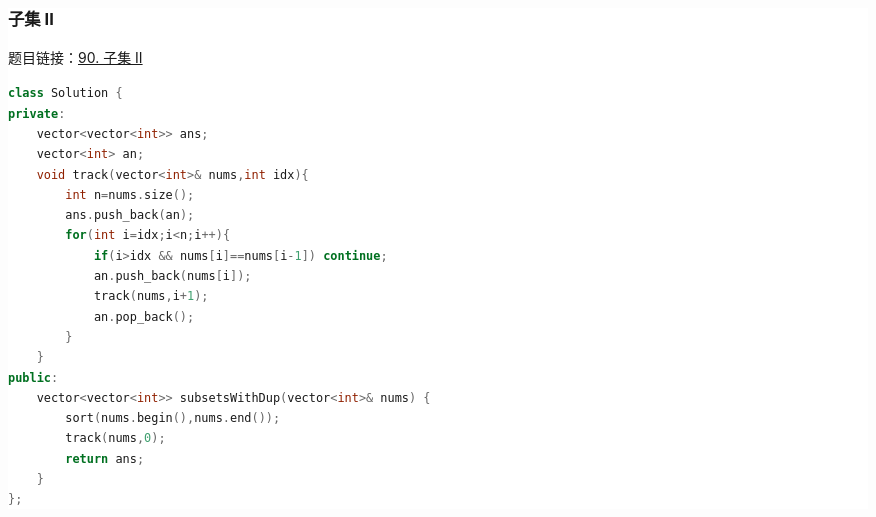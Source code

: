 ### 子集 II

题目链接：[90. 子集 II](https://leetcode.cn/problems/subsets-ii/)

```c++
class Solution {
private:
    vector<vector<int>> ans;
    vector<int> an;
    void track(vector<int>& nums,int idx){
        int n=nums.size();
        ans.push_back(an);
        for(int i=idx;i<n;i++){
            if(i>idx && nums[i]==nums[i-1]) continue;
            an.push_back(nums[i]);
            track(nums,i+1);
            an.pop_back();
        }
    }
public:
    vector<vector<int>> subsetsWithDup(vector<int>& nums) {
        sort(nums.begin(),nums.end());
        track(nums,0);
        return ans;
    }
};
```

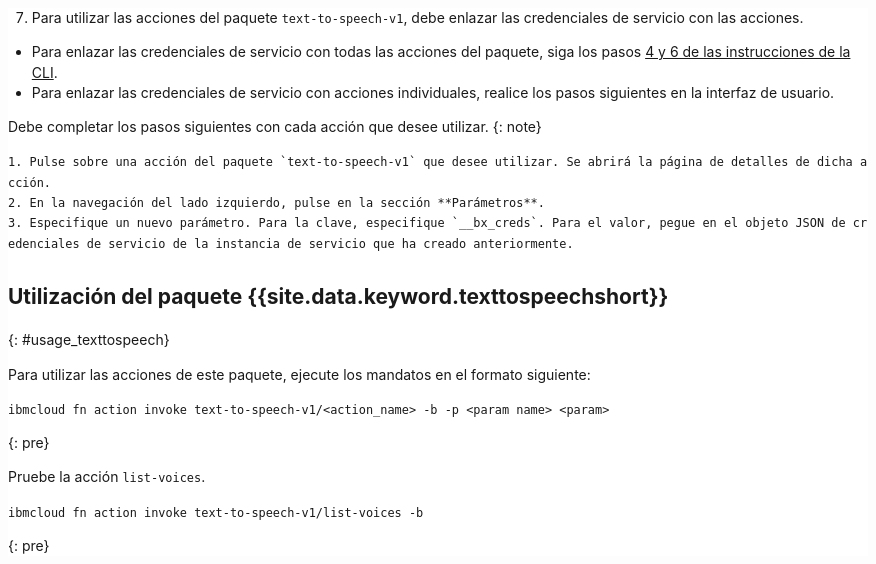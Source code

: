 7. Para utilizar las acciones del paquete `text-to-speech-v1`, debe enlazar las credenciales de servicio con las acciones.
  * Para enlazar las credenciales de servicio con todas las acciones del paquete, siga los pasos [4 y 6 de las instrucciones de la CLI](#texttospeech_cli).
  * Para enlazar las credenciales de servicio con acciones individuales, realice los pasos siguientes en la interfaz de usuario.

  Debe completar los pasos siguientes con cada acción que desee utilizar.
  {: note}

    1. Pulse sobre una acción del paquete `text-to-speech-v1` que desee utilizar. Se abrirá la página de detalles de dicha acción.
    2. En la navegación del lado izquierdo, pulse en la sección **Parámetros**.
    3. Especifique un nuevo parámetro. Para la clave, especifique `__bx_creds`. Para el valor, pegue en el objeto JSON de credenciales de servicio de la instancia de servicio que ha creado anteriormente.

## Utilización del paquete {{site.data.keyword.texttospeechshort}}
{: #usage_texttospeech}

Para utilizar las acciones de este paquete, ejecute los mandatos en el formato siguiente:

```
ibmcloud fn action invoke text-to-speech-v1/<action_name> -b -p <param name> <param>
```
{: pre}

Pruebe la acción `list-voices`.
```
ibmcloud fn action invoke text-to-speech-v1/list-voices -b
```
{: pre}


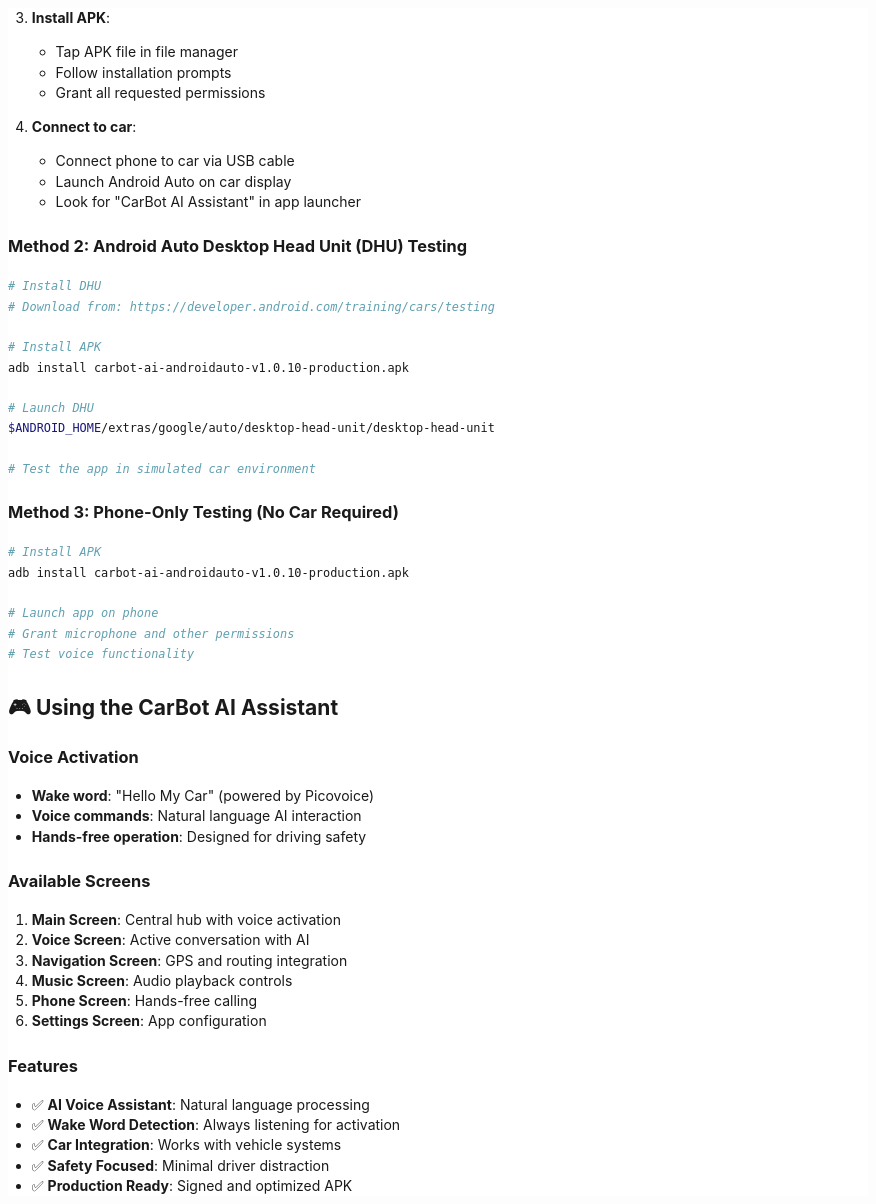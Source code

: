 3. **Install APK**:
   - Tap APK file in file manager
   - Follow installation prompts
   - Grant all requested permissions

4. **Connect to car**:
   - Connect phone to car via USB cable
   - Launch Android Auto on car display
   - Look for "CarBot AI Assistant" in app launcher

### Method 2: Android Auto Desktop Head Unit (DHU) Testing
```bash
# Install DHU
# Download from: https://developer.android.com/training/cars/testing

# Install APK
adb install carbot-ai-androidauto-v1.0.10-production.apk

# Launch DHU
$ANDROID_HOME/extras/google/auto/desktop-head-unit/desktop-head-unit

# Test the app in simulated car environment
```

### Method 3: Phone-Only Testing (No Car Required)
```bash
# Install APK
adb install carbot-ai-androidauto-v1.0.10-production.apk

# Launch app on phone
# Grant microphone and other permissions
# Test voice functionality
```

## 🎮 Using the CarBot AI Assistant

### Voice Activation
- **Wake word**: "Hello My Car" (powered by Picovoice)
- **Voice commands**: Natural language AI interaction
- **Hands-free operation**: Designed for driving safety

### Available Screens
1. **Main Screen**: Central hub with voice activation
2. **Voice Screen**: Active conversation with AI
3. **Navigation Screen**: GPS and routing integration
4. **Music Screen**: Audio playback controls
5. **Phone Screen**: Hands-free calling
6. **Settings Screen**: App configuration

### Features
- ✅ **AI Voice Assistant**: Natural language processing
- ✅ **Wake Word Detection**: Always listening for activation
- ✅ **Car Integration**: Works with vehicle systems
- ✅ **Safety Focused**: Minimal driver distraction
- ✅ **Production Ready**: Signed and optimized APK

> [ABOUT THIS TASK]: Working from the material above, state how many lines contain "credenciales"; give only the number.

> [EXERCISE SOLUTION]: 4